When well-meaning politicians didn’t want to force treatment and prevent the unnecessary institutionalization of patients, long-term mental health hospitals were closed and new policies were made. But these policies created giant loopholes. Severely mentally ill patients were shut out of treatment, left to the streets and prisons. Now, approximately 200,000 individuals with untreated mental illness are homeless, constituting for one-third of the estimated total homeless population. Recent studies suggest that at least 16 percent of inmates in jails and prisons have a serious mental illness.
And the laws we’ve created to protect patients privacy — passed through the Health Insurance Portability and Accountability Act (HIPAA) — further solidified patient rights by insisting that patients 18 and older must give signed consent for any medical information to be shared with another. This shut the door to all family support and communication with doctors.
We know that mental illness is a broad category that includes depression, anxiety, bipolar disorder, schizophrenia and other needs.
But what might be less well known is that out of those who have have schizophrenia, 50 percent have anosognosia, which means they have a lack of insight into their illness. 40 percent of patients with bipolar share this same lack of insight. Without the awareness that they are sick, this large group of patients will not seek treatment.
I believe telling ourselves we are being noble by allowing these patients to come to terms with their illness in their own time and giving them the right to be sick, is just plain ridiculous.
Tell that to my 9-year-old niece who lost her mom to a sea of paranoia at age 6 because assisted treatment wasn’t an option.
My baby sister, Julia, was 23 when she had her first episode.
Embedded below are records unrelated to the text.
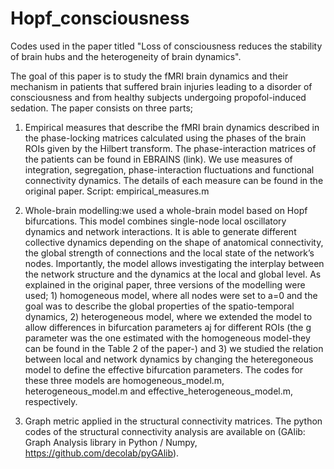 # Hopf_consciousness



Codes used in the paper titled "Loss of consciousness reduces the stability of brain hubs and the heterogeneity of brain dynamics".

The goal of this paper is to study the fMRI brain dynamics and their mechanism in patients that suffered brain injuries leading to a disorder of consciousness and from healthy subjects undergoing propofol-induced sedation. The paper consists on three parts; 

1) Empirical measures that describe the fMRI brain dynamics described in the phase-locking matrices calculated using the phases of the brain ROIs given by the Hilbert transform. The phase-interaction matrices of the patients can be found in EBRAINS (link). We use measures of integration, segregation, phase-interaction fluctuations and functional connectivity dynamics. The details of each measure can be found in the original paper. Script: empirical_measures.m


2) Whole-brain modelling:we used a whole-brain model based on Hopf bifurcations. This model combines single-node local oscillatory dynamics and network interactions. It is able to generate different collective dynamics depending on the shape of anatomical connectivity, the global strength of connections and the local state of the network’s nodes.  Importantly, the model allows investigating the interplay between the network structure and the dynamics at the local and global level. As explained in the original paper, three versions of the modelling were used; 1) homogeneous model, where all nodes were set to a=0 and the goal was to describe the global properties of the spatio-temporal dynamics, 2) heterogeneous model, where we extended the model to allow differences in bifurcation parameters aj for different ROIs (the g parameter was the one estimated with the homogeneous model-they can be found in the Table 2 of the paper-) and 3) we studied the relation between local and network dynamics by changing the heteregoneous model to define the effective bifurcation parameters. The codes for these three models are homogeneous_model.m, heterogeneous_model.m and effective_heterogeneous_model.m, respectively.


3) Graph metric applied in the structural connectivity matrices. The python codes of the structural connectivity analysis are available on (GAlib: Graph Analysis library in Python / Numpy, https://github.com/decolab/pyGAlib).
When she began to spiral out of control, she lost her job, health benefits, disappeared into her thoughts and because she didn’t seek treatment, she lost her 6-year-old daughter. Life became solely focused on her illness. Our only options were:
1. Calling the police
2. Calling Child Protective Services.
3. Calling her doctors to share how she was, knowing they couldn’t respond with more than, “I’ve received your message.”
These were pathetic options that revealed a reactive system and barred Julia from a preventative one.
Julia couldn’t think clearly enough to advocate for herself. She told me that “sharks speak Vietnamese” and began to speak in their language. Voices and paranoia swarmed her senses and reality was out of her grasp. Without this sense of reality, she couldn’t access necessary treatment nor did she see the need for it.
HIPAA laws prevented her family from helping her access treatment through communication with her doctors.
As a result, the people who loved her most were not able to help her grasp reality once again. She didn’t have the capacity make her own appointments or sign a release of information for communication with doctors in this state.
Her doctors were locked out of being able to assist her.
The only way they could admit her was with her consent or if she proved a “harm to self or others,” meaning once she became violent they could help her.
Isn’t it too late by then?
If mental health reform had passed prior to when Julia became sick, her story could have been different in these ways…
1. Her family could have spoken freely with her doctors about her needs.
2. Her doctors could have followed alternative legal steps to provide assisted treatment knowing that anosognosia was present and prevented her from accessing care.
3. With HIPAA reform and Assisted Outpatient Treatment laws in place, perhaps she would have been able to gain stability before she lost her job, lost custody of her daughter and spent years spiraling in a fearful sea of paranoia.
Culture can change through intentionality.
Relentless voices are the way to end the silence.
Relentless voices will help us create a better system.
Relentless voices will save lives.
This issue impacts every culture, every socioeconomic status, and every city.
The time for mental health reform is now. Passing mental health reform will remove the loopholes and provide hope for my baby sister and many more like her.